Interesting. I wonder if this can be used to get episode number & genres metadata to display on files transferred back to the Tivo.


----------



## ggieseke (May 30, 2008)

dlfl said:


> Am I correct that .TiVo files created this way can be shared among users since the MAK is no longer involved ?


That would break TiVo's Terms & Conditions (which wasn't my intention), but yes. IMO it's hardly worth the effort since tivodecode, kmttg, VideoReDo & DSD could do that already. I just wanted to be able to organize my own files.

I'm kinda hoping that somebody with more .TiVo XML experience will run with it and come out with a really elegant metadata editor.


----------



## ggieseke (May 30, 2008)

reneg said:


> Interesting. I wonder if this can be used to get episode number & genres metadata to display on files transferred back to the Tivo.


Absolutely. I have 178 Iron Chef Japan episodes and 206 Good Eats episodes that are doing that right now, and I wrote my own XML files from scratch for those series.

I haven't tested it with pyTivo yet, but in my experience so far anything that transfers back using standard .TiVo files and Desktop transfers back using this method.


----------



## wmcbrine (Aug 2, 2003)

Here's some more information on the header, from Dan203:



Dan203 said:


> The byte where this information is stored is byte 7 (0 based index)
> 
> Bit 0 = Always 0
> Bit 1 = 0 for US TiVo files and 1 for AUS/NZ TiVo files
> ...


P.S. Dan's bit numbering here is high-to-low (backwards from what I'd use). Where he says "D = S3", this corresponds to what ggieseke is saying with "Bytes 6-7: (16-bit) Unknown - set it to 13".


----------



## ggieseke (May 30, 2008)

wmcbrine said:


> Here's some more information on the header, from Dan203:
> 
> P.S. Dan's bit numbering here is high-to-low (backwards from what I'd use). Where he says "D = S3", this corresponds to what ggieseke is saying with "Bytes 6-7: (16-bit) Unknown - set it to 13".


Thanks for the additional info! I get 13 (D in hexadecimal) from my S2DT TiVos, but the rest is interesting. I don't have a Series 3 - dunno what's up there.

4-13 is my birthday, so I thought it was just a cool coincidence.


----------



## Dan203 (Apr 17, 2000)

Excellent work! We might be able to do something with this in VideoReDo. Not exactly sure what yet, since it's still illegal for us to decrypt the original metadata, but perhaps we could use it to allow DVR-MS/WTV to TiVo conversions with intact metadata.



wmcbrine said:


> P.S. Dan's bit numbering here is high-to-low (backwards from what I'd use). Where he says "D = S3", this corresponds to what ggieseke is saying with "Bytes 6-7: (16-bit) Unknown - set it to 13".

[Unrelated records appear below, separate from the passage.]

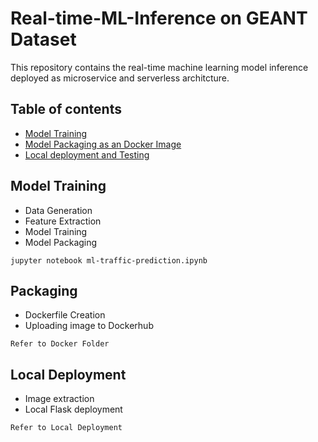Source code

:# Real-time-ML-Inference on GEANT Dataset
This repository contains the real-time machine learning model inference deployed as microservice and serverless architcture.


## Table of contents
* [Model Training](#model-training)
* [Model Packaging as an Docker Image](#packaging)
* [Local deployment and Testing](#local-deployment)


## Model Training
- Data Generation
- Feature Extraction
- Model Training
- Model Packaging

```
jupyter notebook ml-traffic-prediction.ipynb
```
	
## Packaging
- Dockerfile Creation
- Uploading image to Dockerhub

```
Refer to Docker Folder
```


## Local Deployment
- Image extraction
- Local Flask deployment

```
Refer to Local Deployment
```
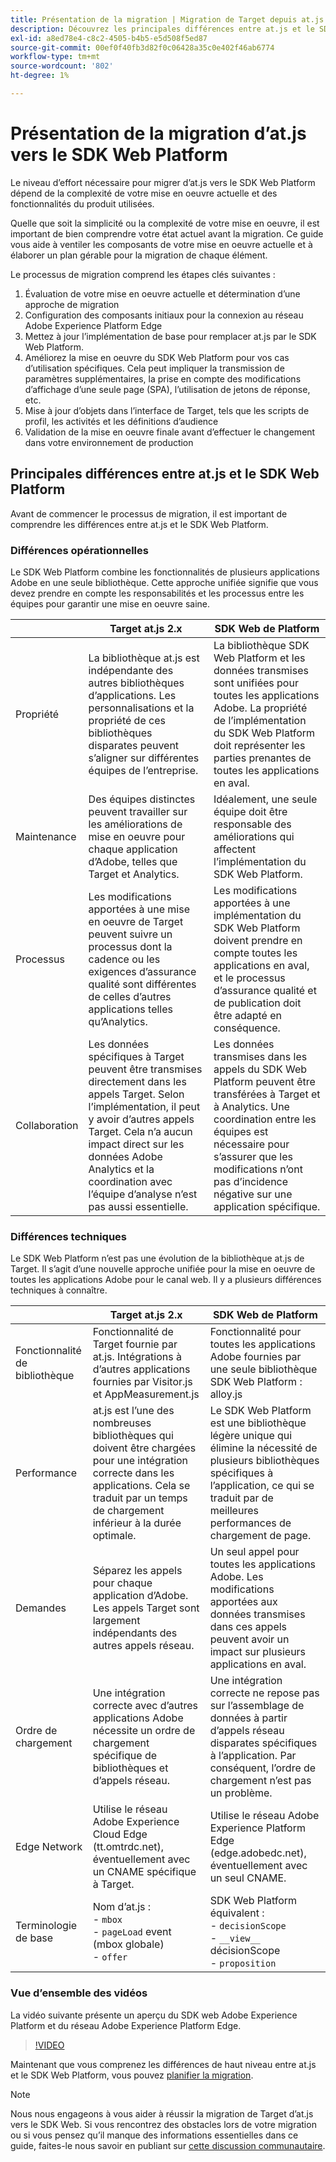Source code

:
 ```yaml
---
title: Présentation de la migration | Migration de Target depuis at.js 2.x vers le SDK Web
description: Découvrez les principales différences entre at.js et le SDK Web Platform et comment planifier votre effort de migration.
exl-id: a8ed78e4-c8c2-4505-b4b5-e5d508f5ed87
source-git-commit: 00ef0f40fb3d82f0c06428a35c0e402f46ab6774
workflow-type: tm+mt
source-wordcount: '802'
ht-degree: 1%

---
```


# Présentation de la migration d’at.js vers le SDK Web Platform

Le niveau d’effort nécessaire pour migrer d’at.js vers le SDK Web Platform dépend de la complexité de votre mise en oeuvre actuelle et des fonctionnalités du produit utilisées.

Quelle que soit la simplicité ou la complexité de votre mise en oeuvre, il est important de bien comprendre votre état actuel avant la migration. Ce guide vous aide à ventiler les composants de votre mise en oeuvre actuelle et à élaborer un plan gérable pour la migration de chaque élément.

Le processus de migration comprend les étapes clés suivantes :

1. Évaluation de votre mise en oeuvre actuelle et détermination d’une approche de migration
1. Configuration des composants initiaux pour la connexion au réseau Adobe Experience Platform Edge
1. Mettez à jour l’implémentation de base pour remplacer at.js par le SDK Web Platform.
1. Améliorez la mise en oeuvre du SDK Web Platform pour vos cas d’utilisation spécifiques. Cela peut impliquer la transmission de paramètres supplémentaires, la prise en compte des modifications d’affichage d’une seule page (SPA), l’utilisation de jetons de réponse, etc.
1. Mise à jour d’objets dans l’interface de Target, tels que les scripts de profil, les activités et les définitions d’audience
1. Validation de la mise en oeuvre finale avant d’effectuer le changement dans votre environnement de production

## Principales différences entre at.js et le SDK Web Platform

Avant de commencer le processus de migration, il est important de comprendre les différences entre at.js et le SDK Web Platform.

### Différences opérationnelles

Le SDK Web Platform combine les fonctionnalités de plusieurs applications Adobe en une seule bibliothèque. Cette approche unifiée signifie que vous devez prendre en compte les responsabilités et les processus entre les équipes pour garantir une mise en oeuvre saine.

| | Target at.js 2.x | SDK Web de Platform |
|---|---|---|
| Propriété | La bibliothèque at.js est indépendante des autres bibliothèques d’applications. Les personnalisations et la propriété de ces bibliothèques disparates peuvent s’aligner sur différentes équipes de l’entreprise. | La bibliothèque SDK Web Platform et les données transmises sont unifiées pour toutes les applications Adobe. La propriété de l’implémentation du SDK Web Platform doit représenter les parties prenantes de toutes les applications en aval. |
| Maintenance | Des équipes distinctes peuvent travailler sur les améliorations de mise en oeuvre pour chaque application d’Adobe, telles que Target et Analytics. | Idéalement, une seule équipe doit être responsable des améliorations qui affectent l’implémentation du SDK Web Platform. |
| Processus | Les modifications apportées à une mise en oeuvre de Target peuvent suivre un processus dont la cadence ou les exigences d’assurance qualité sont différentes de celles d’autres applications telles qu’Analytics. | Les modifications apportées à une implémentation du SDK Web Platform doivent prendre en compte toutes les applications en aval, et le processus d’assurance qualité et de publication doit être adapté en conséquence. |
| Collaboration | Les données spécifiques à Target peuvent être transmises directement dans les appels Target. Selon l’implémentation, il peut y avoir d’autres appels Target. Cela n’a aucun impact direct sur les données Adobe Analytics et la coordination avec l’équipe d’analyse n’est pas aussi essentielle. | Les données transmises dans les appels du SDK Web Platform peuvent être transférées à Target et à Analytics. Une coordination entre les équipes est nécessaire pour s’assurer que les modifications n’ont pas d’incidence négative sur une application spécifique. |

### Différences techniques

Le SDK Web Platform n’est pas une évolution de la bibliothèque at.js de Target. Il s’agit d’une nouvelle approche unifiée pour la mise en oeuvre de toutes les applications Adobe pour le canal web. Il y a plusieurs différences techniques à connaître.

| | Target at.js 2.x | SDK Web de Platform |
|---|---|---|
| Fonctionnalité de bibliothèque | Fonctionnalité de Target fournie par at.js. Intégrations à d’autres applications fournies par Visitor.js et AppMeasurement.js | Fonctionnalité pour toutes les applications Adobe fournies par une seule bibliothèque SDK Web Platform : alloy.js |
| Performance | at.js est l’une des nombreuses bibliothèques qui doivent être chargées pour une intégration correcte dans les applications. Cela se traduit par un temps de chargement inférieur à la durée optimale. | Le SDK Web Platform est une bibliothèque légère unique qui élimine la nécessité de plusieurs bibliothèques spécifiques à l’application, ce qui se traduit par de meilleures performances de chargement de page. |
| Demandes | Séparez les appels pour chaque application d’Adobe. Les appels Target sont largement indépendants des autres appels réseau. | Un seul appel pour toutes les applications Adobe. Les modifications apportées aux données transmises dans ces appels peuvent avoir un impact sur plusieurs applications en aval. |
| Ordre de chargement | Une intégration correcte avec d’autres applications Adobe nécessite un ordre de chargement spécifique de bibliothèques et d’appels réseau. | Une intégration correcte ne repose pas sur l’assemblage de données à partir d’appels réseau disparates spécifiques à l’application. Par conséquent, l’ordre de chargement n’est pas un problème. |
| Edge Network | Utilise le réseau Adobe Experience Cloud Edge (tt.omtrdc.net), éventuellement avec un CNAME spécifique à Target. | Utilise le réseau Adobe Experience Platform Edge (edge.adobedc.net), éventuellement avec un seul CNAME. |
| Terminologie de base | Nom d’at.js : <br> - `mbox` <br> - `pageLoad` event (mbox globale) <br> - `offer` | SDK Web Platform équivalent : <br> - `decisionScope` <br> - `__view__` décisionScope <br> - `proposition` |

### Vue d’ensemble des vidéos

La vidéo suivante présente un aperçu du SDK web Adobe Experience Platform et du réseau Adobe Experience Platform Edge.

>[!VIDEO](https://video.tv.adobe.com/v/34141/?learn=on)

Maintenant que vous comprenez les différences de haut niveau entre at.js et le SDK Web Platform, vous pouvez [planifier la migration](plan-migration.md).

>[!NOTE]
>
>Nous nous engageons à vous aider à réussir la migration de Target d’at.js vers le SDK Web. Si vous rencontrez des obstacles lors de votre migration ou si vous pensez qu’il manque des informations essentielles dans ce guide, faites-le nous savoir en publiant sur [cette discussion communautaire](https://experienceleaguecommunities.adobe.com/t5/adobe-experience-platform-data/tutorial-discussion-migrate-target-from-at-js-to-web-sdk/m-p/575587#M463).

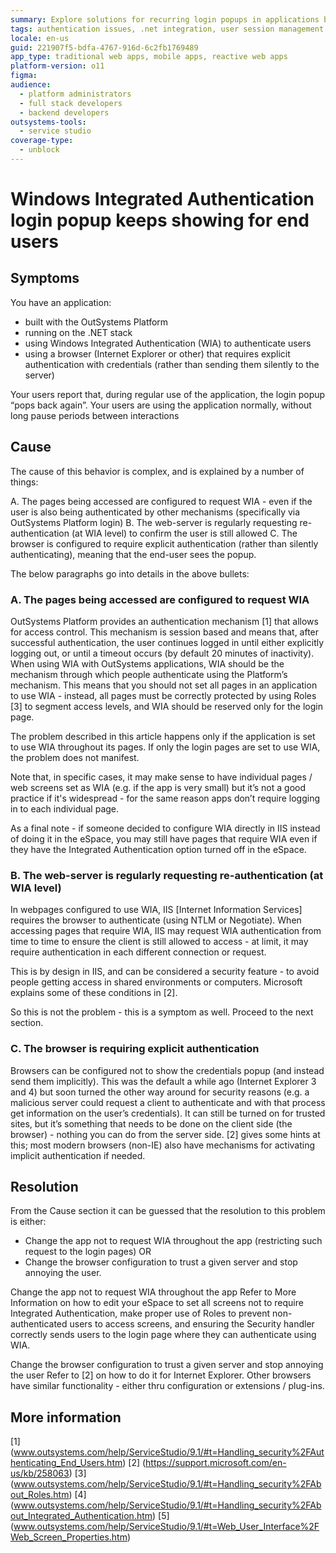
 ```yaml
---
summary: Explore solutions for recurring login popups in applications built with OutSystems 11 (O11) using Windows Integrated Authentication on the .NET stack.
tags: authentication issues, .net integration, user session management
locale: en-us
guid: 221907f5-bdfa-4767-916d-6c2fb1769489
app_type: traditional web apps, mobile apps, reactive web apps
platform-version: o11
figma:
audience:
  - platform administrators
  - full stack developers
  - backend developers
outsystems-tools:
  - service studio
coverage-type:
  - unblock
---
```


# Windows Integrated Authentication login popup keeps showing for end users

## Symptoms  
You have an application:
- built with the OutSystems Platform
- running on the .NET stack
- using Windows Integrated Authentication (WIA) to authenticate users
- using a browser (Internet Explorer or other) that requires explicit authentication with credentials (rather than sending them silently to the server)

Your users report that, during regular use of the application, the login popup “pops back again”. Your users are using the application normally, without long pause periods between interactions

## Cause 
The cause of this behavior is complex, and is explained by a number of things:

A. The pages being accessed are configured to request WIA - even if the user is also being authenticated by other mechanisms (specifically via OutSystems Platform login)
B. The web-server is regularly requesting re-authentication (at WIA level) to confirm the user is still allowed
C. The browser is configured to require explicit authentication (rather than silently authenticating), meaning that the end-user sees the popup.

The below paragraphs go into details in the above bullets:

### A. The pages being accessed are configured to request WIA 
OutSystems Platform provides an authentication mechanism [1] that allows for access control. This mechanism is session based and means that, after successful authentication, the user continues logged in until either explicitly logging out, or until a timeout occurs (by default 20 minutes of inactivity).
When using WIA with OutSystems applications, WIA should be the mechanism through which people authenticate using the Platform’s mechanism. This means that you should not set all pages in an application to use WIA - instead, all pages must be correctly protected by using Roles [3] to segment access levels, and WIA should be reserved only for the login page.

The problem described in this article happens only if the application is set to use WIA throughout its pages. If only the login pages are set to use WIA, the problem does not manifest.

Note that, in specific cases, it may make sense to have individual pages / web screens set as WIA (e.g. if the app is very small) but it’s not a good practice if it's widespread - for the same reason apps don’t require logging in to each individual page.

As a final note - if someone decided to configure WIA directly in IIS instead of doing it in the eSpace, you may still have pages that require WIA even if they have the Integrated Authentication option turned off in the eSpace.

### B. The web-server is regularly requesting re-authentication (at WIA level) 
In webpages configured to use WIA, IIS [Internet Information Services] requires the browser to authenticate (using NTLM or Negotiate). When accessing pages that require WIA, IIS may request WIA authentication from time to time to ensure the client is still allowed to access - at limit, it may require authentication in each different connection or request.

This is by design in IIS, and can be considered a security feature - to avoid people getting access in shared environments or computers.
Microsoft explains some of these conditions in [2].

So this is not the problem - this is a symptom as well. Proceed to the next section.

### C. The browser is requiring explicit authentication 
Browsers can be configured not to show the credentials popup (and instead send them implicitly). This was the default a while ago (Internet Explorer 3 and 4) but soon turned the other way around for security reasons (e.g. a malicious server could request a client to authenticate and with that process get information on the user’s credentials). It can still be turned on for trusted sites, but it’s something that needs to be done on the client side (the browser) - nothing you can do from the server side. [2] gives some hints at this; most modern browsers (non-IE) also have mechanisms for activating implicit authentication if needed.

## Resolution 
From the Cause section it can be guessed that the resolution to this problem is either:
- Change the app not to request WIA throughout the app (restricting such request to the login pages)
OR
- Change the browser configuration to trust a given server and stop annoying the user.

Change the app not to request WIA throughout the app 
Refer to More Information on how to edit your eSpace to set all screens not to require Integrated Authentication, make proper use of Roles to prevent non-authenticated users to access screens, and ensuring the Security handler correctly sends users to the login page where they can authenticate using WIA.

Change the browser configuration to trust a given server and stop annoying the user 
Refer to [2] on how to do it for Internet Explorer. Other browsers have similar functionality - either thru configuration or extensions / plug-ins.

## More information 
[1] (www.outsystems.com/help/ServiceStudio/9.1/#t=Handling_security%2FAuthenticating_End_Users.htm)
[2] (https://support.microsoft.com/en-us/kb/258063)
[3] (www.outsystems.com/help/ServiceStudio/9.1/#t=Handling_security%2FAbout_Roles.htm)
[4] (www.outsystems.com/help/ServiceStudio/9.1/#t=Handling_security%2FAbout_Integrated_Authentication.htm)
[5] (www.outsystems.com/help/ServiceStudio/9.1/#t=Web_User_Interface%2FWeb_Screen_Properties.htm)
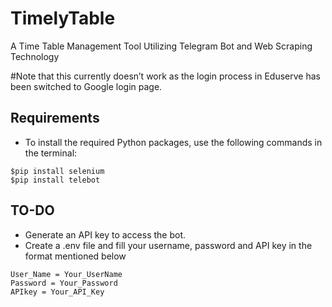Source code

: # TimelyTable
A Time Table Management Tool Utilizing Telegram Bot and Web Scraping Technology

#Note that this currently doesn’t work as the login process in Eduserve has been switched to Google login page.

## Requirements 

+ To install the required Python packages, use the following commands in the terminal:
```
$pip install selenium
$pip install telebot
```

## TO-DO
+ Generate an API key to access the bot.
+ Create a .env file and fill your username, password and API key in the format mentioned below
```
User_Name = Your_UserName
Password = Your_Password
APIkey = Your_API_Key
```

You're right. When I wrote that I was reading the bits from a hex editor from left to right. My bad. 

Anyway the only important bit in that whole thing, at least for this program, is the SD/HD bit. If you set it to 0, which is SD, and the file is actually HD then S2 units will think that they are capable of transferring these files and will simply error out after the transfer starts. This may confuse users because the message provided by the TiVo is completely nondescript.

Dan


----------



## ggieseke (May 30, 2008)

Dan203 said:


> We might be able to do something with this in VideoReDo. Not exactly sure what yet, since it's still illegal for us to decrypt the original metadata, but perhaps we could use it to allow DVR-MS/WTV to TiVo conversions with intact metadata.Dan


Ya gotta love corporate rules.  It's legal to decrypt and edit the video, but not the metadata?

Maybe if you agree to NOT use the copyrighted TMS description it would be legal....


----------



## Dan203 (Apr 17, 2000)

It's more about the encryption then the actual data. We can access the unencrypted video using the DirectShow filter provided with TiVo Desktop. However they do not provide anything similar for accessing the metadata. We can't use tivodecode because it technically circumvents the encryption and as such is a violation of the DMCA.

Dan


----------



## reneg (Jun 19, 2002)

Played with your utility a bit and made myself a .tivo file from a small clip of an hour long show. First thing I ran into when transferring the file back was pyTivo crashing. Since it was a .tivo file that I was transferring, pyTivo tried to run Tdcat to get the metadata out of the file. I'm guessing Tdcat is assuming the .tivo metadata is encrypted and decrypted the clear text xml into garbage. [Edit] Ran tdcat on the .tivo file and it produced an empty file, not garbage.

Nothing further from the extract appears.